**PROBLEM**
In the material below, find the line that contains "proslijeđen u Charlotteu)" and the line that contains "Ostatak ekipe iskreno", then write out exactly those two lines and everything between them.

**EXTRACTED RECORDS**
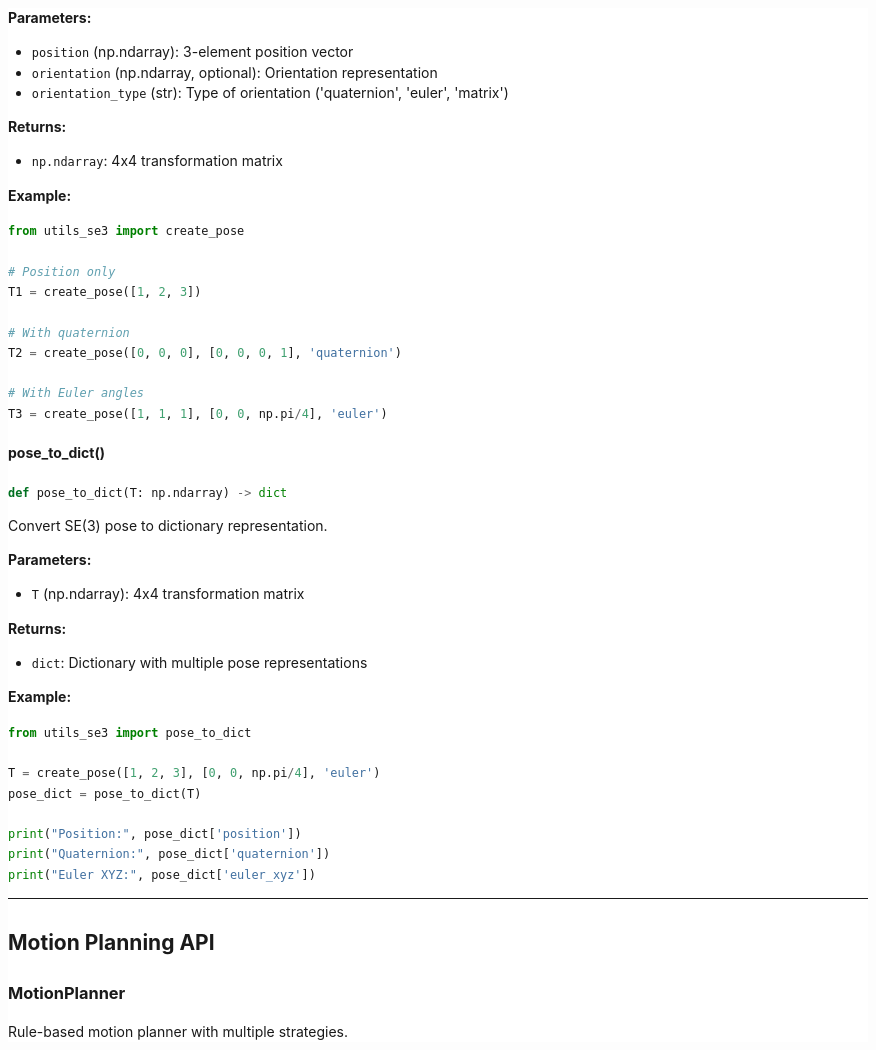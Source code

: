 **Parameters:**
- `position` (np.ndarray): 3-element position vector
- `orientation` (np.ndarray, optional): Orientation representation
- `orientation_type` (str): Type of orientation ('quaternion', 'euler', 'matrix')

**Returns:**
- `np.ndarray`: 4x4 transformation matrix

**Example:**
```python
from utils_se3 import create_pose

# Position only
T1 = create_pose([1, 2, 3])

# With quaternion
T2 = create_pose([0, 0, 0], [0, 0, 0, 1], 'quaternion')

# With Euler angles  
T3 = create_pose([1, 1, 1], [0, 0, np.pi/4], 'euler')
```

#### pose_to_dict()

```python
def pose_to_dict(T: np.ndarray) -> dict
```

Convert SE(3) pose to dictionary representation.

**Parameters:**
- `T` (np.ndarray): 4x4 transformation matrix

**Returns:**
- `dict`: Dictionary with multiple pose representations

**Example:**
```python
from utils_se3 import pose_to_dict

T = create_pose([1, 2, 3], [0, 0, np.pi/4], 'euler')
pose_dict = pose_to_dict(T)

print("Position:", pose_dict['position'])
print("Quaternion:", pose_dict['quaternion'])
print("Euler XYZ:", pose_dict['euler_xyz'])
```

---

## Motion Planning API

### MotionPlanner

Rule-based motion planner with multiple strategies.
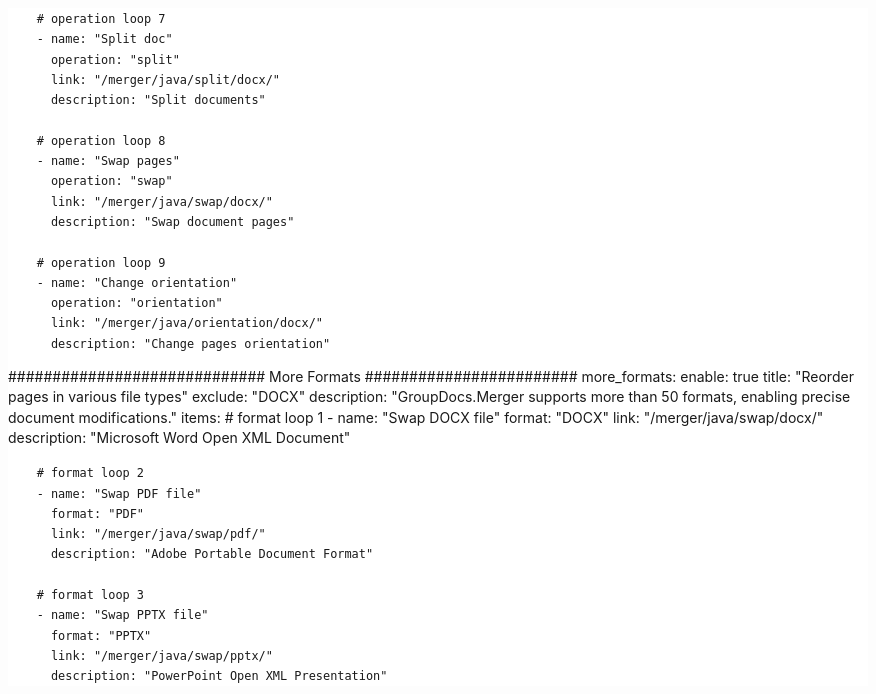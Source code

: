        # operation loop 7
        - name: "Split doc"
          operation: "split"
          link: "/merger/java/split/docx/"
          description: "Split documents"

        # operation loop 8
        - name: "Swap pages"
          operation: "swap"
          link: "/merger/java/swap/docx/"
          description: "Swap document pages"

        # operation loop 9
        - name: "Change orientation"
          operation: "orientation"
          link: "/merger/java/orientation/docx/"
          description: "Change pages orientation"
          
        
          
############################# More Formats ########################
more_formats:
    enable: true
    title: "Reorder pages in various file types"
    exclude: "DOCX"
    description: "GroupDocs.Merger supports more than 50 formats, enabling precise document modifications."
    items: 
        # format loop 1
        - name: "Swap DOCX file"
          format: "DOCX"
          link: "/merger/java/swap/docx/"
          description: "Microsoft Word Open XML Document"
          
        # format loop 2
        - name: "Swap PDF file"
          format: "PDF"
          link: "/merger/java/swap/pdf/"
          description: "Adobe Portable Document Format"
          
        # format loop 3
        - name: "Swap PPTX file"
          format: "PPTX"
          link: "/merger/java/swap/pptx/"
          description: "PowerPoint Open XML Presentation"
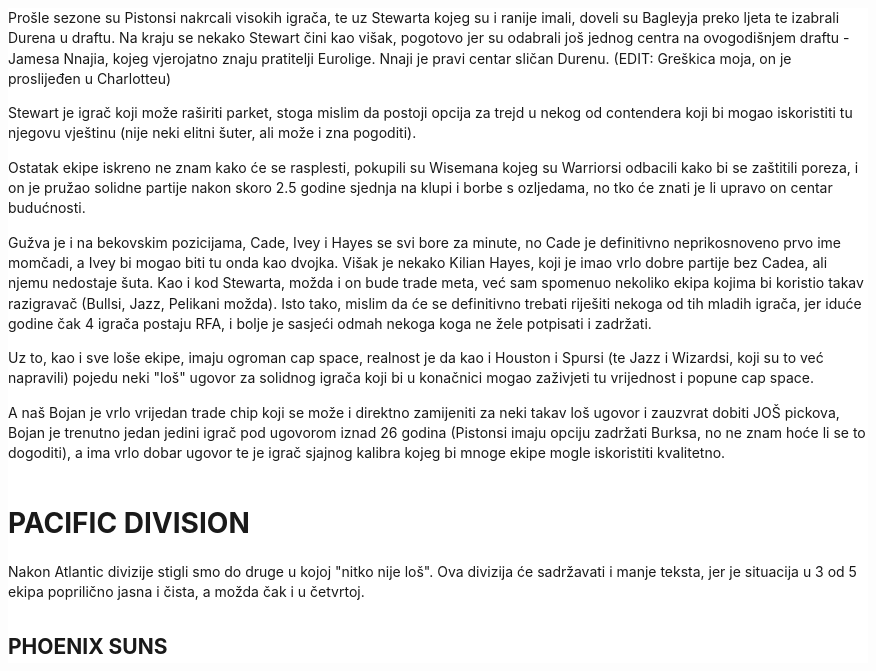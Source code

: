Prošle sezone su Pistonsi nakrcali visokih igrača, te uz Stewarta kojeg su i ranije imali, doveli su Bagleyja preko ljeta te izabrali Durena u draftu. Na kraju se nekako Stewart čini kao višak, pogotovo jer su odabrali još jednog centra na ovogodišnjem draftu - Jamesa Nnajia, kojeg vjerojatno znaju pratitelji Eurolige. Nnaji je pravi centar sličan Durenu. (EDIT: Greškica moja, on je proslijeđen u Charlotteu)

Stewart je igrač koji može raširiti parket, stoga mislim da postoji opcija za trejd u nekog od contendera koji bi mogao iskoristiti tu njegovu vještinu (nije neki elitni šuter, ali može i zna pogoditi).

Ostatak ekipe iskreno ne znam kako će se rasplesti, pokupili su Wisemana kojeg su Warriorsi odbacili kako bi se zaštitili poreza, i on je pružao solidne partije nakon skoro 2.5 godine sjednja na klupi i borbe s ozljedama, no tko će znati je li upravo on centar budućnosti.

Gužva je i na bekovskim pozicijama, Cade, Ivey i Hayes se svi bore za minute, no Cade je definitivno neprikosnoveno prvo ime momčadi, a Ivey bi mogao biti tu onda kao dvojka. Višak je nekako Kilian Hayes, koji je imao vrlo dobre partije bez Cadea, ali njemu nedostaje šuta. Kao i kod Stewarta, možda i on bude trade meta, već sam spomenuo nekoliko ekipa kojima bi koristio takav razigravač (Bullsi, Jazz, Pelikani možda). Isto tako, mislim da će se definitivno trebati riješiti nekoga od tih mladih igrača, jer iduće godine čak 4 igrača postaju RFA, i bolje je sasjeći odmah nekoga koga ne žele potpisati i zadržati.

Uz to, kao i sve loše ekipe, imaju ogroman cap space, realnost je da kao i Houston i Spursi (te Jazz i Wizardsi, koji su to već napravili) pojedu neki "loš" ugovor za solidnog igrača koji bi u konačnici mogao zaživjeti tu vrijednost i popune cap space.

A naš Bojan je vrlo vrijedan trade chip koji se može i direktno zamijeniti za neki takav loš ugovor i zauzvrat dobiti JOŠ pickova, Bojan je trenutno jedan jedini igrač pod ugovorom iznad 26 godina (Pistonsi imaju opciju zadržati Burksa, no ne znam hoće li se to dogoditi), a ima vrlo dobar ugovor te je igrač sjajnog kalibra kojeg bi mnoge ekipe mogle iskoristiti kvalitetno.

# PACIFIC DIVISION

Nakon Atlantic divizije stigli smo do druge u kojoj "nitko nije loš". Ova divizija će sadržavati i manje teksta, jer je situacija u 3 od 5 ekipa poprilično jasna i čista, a možda čak i u četvrtoj.

## PHOENIX SUNS
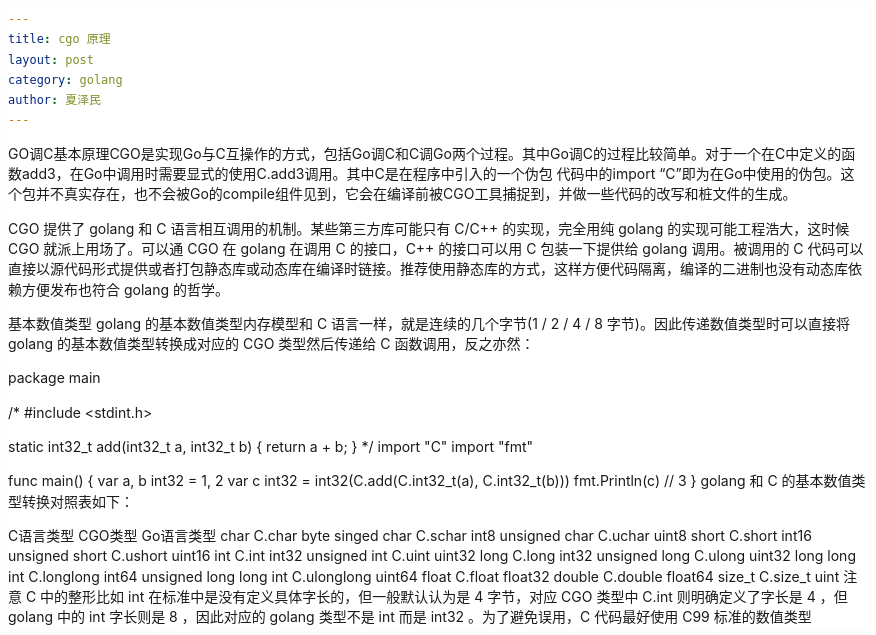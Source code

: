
```yaml
---
title: cgo 原理
layout: post
category: golang
author: 夏泽民
---
```

GO调C基本原理CGO是实现Go与C互操作的方式，包括Go调C和C调Go两个过程。其中Go调C的过程比较简单。对于一个在C中定义的函数add3，在Go中调用时需要显式的使用C.add3调用。其中C是在程序中引入的一个伪包
代码中的import “C”即为在Go中使用的伪包。这个包并不真实存在，也不会被Go的compile组件见到，它会在编译前被CGO工具捕捉到，并做一些代码的改写和桩文件的生成。

CGO 提供了 golang 和 C 语言相互调用的机制。某些第三方库可能只有 C/C++ 的实现，完全用纯 golang 的实现可能工程浩大，这时候 CGO 就派上用场了。可以通 CGO 在 golang 在调用 C 的接口，C++ 的接口可以用 C 包装一下提供给 golang 调用。被调用的 C 代码可以直接以源代码形式提供或者打包静态库或动态库在编译时链接。推荐使用静态库的方式，这样方便代码隔离，编译的二进制也没有动态库依赖方便发布也符合 golang 的哲学。

基本数值类型
golang 的基本数值类型内存模型和 C 语言一样，就是连续的几个字节(1 / 2 / 4 / 8 字节)。因此传递数值类型时可以直接将 golang 的基本数值类型转换成对应的 CGO 类型然后传递给 C 函数调用，反之亦然：

package main

/*
#include <stdint.h>

static int32_t add(int32_t a, int32_t b) {
    return a + b;
}
*/
import "C"
import "fmt"

func main() {
    var a, b int32 = 1, 2
    var c int32 = int32(C.add(C.int32_t(a), C.int32_t(b)))
    fmt.Println(c) // 3
}
golang 和 C 的基本数值类型转换对照表如下：

C语言类型	CGO类型	Go语言类型
char	C.char	byte
singed char	C.schar	int8
unsigned char	C.uchar	uint8
short	C.short	int16
unsigned short	C.ushort	uint16
int	C.int	int32
unsigned int	C.uint	uint32
long	C.long	int32
unsigned long	C.ulong	uint32
long long int	C.longlong	int64
unsigned long long int	C.ulonglong	uint64
float	C.float	float32
double	C.double	float64
size_t	C.size_t	uint
注意 C 中的整形比如 int 在标准中是没有定义具体字长的，但一般默认认为是 4 字节，对应 CGO 类型中 C.int 则明确定义了字长是 4 ，但 golang 中的 int 字长则是 8 ，因此对应的 golang 类型不是 int 而是 int32 。为了避免误用，C 代码最好使用 C99 标准的数值类型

**OUTPUT FOR THIS EXERCISE**
:Prošle sezone su Pistonsi nakrcali visokih igrača, te uz Stewarta kojeg su i ranije imali, doveli su Bagleyja preko ljeta te izabrali Durena u draftu. Na kraju se nekako Stewart čini kao višak, pogotovo jer su odabrali još jednog centra na ovogodišnjem draftu - Jamesa Nnajia, kojeg vjerojatno znaju pratitelji Eurolige. Nnaji je pravi centar sličan Durenu. (EDIT: Greškica moja, on je proslijeđen u Charlotteu)

Stewart je igrač koji može raširiti parket, stoga mislim da postoji opcija za trejd u nekog od contendera koji bi mogao iskoristiti tu njegovu vještinu (nije neki elitni šuter, ali može i zna pogoditi).

Ostatak ekipe iskreno ne znam kako će se rasplesti, pokupili su Wisemana kojeg su Warriorsi odbacili kako bi se zaštitili poreza, i on je pružao solidne partije nakon skoro 2.5 godine sjednja na klupi i borbe s ozljedama, no tko će znati je li upravo on centar budućnosti.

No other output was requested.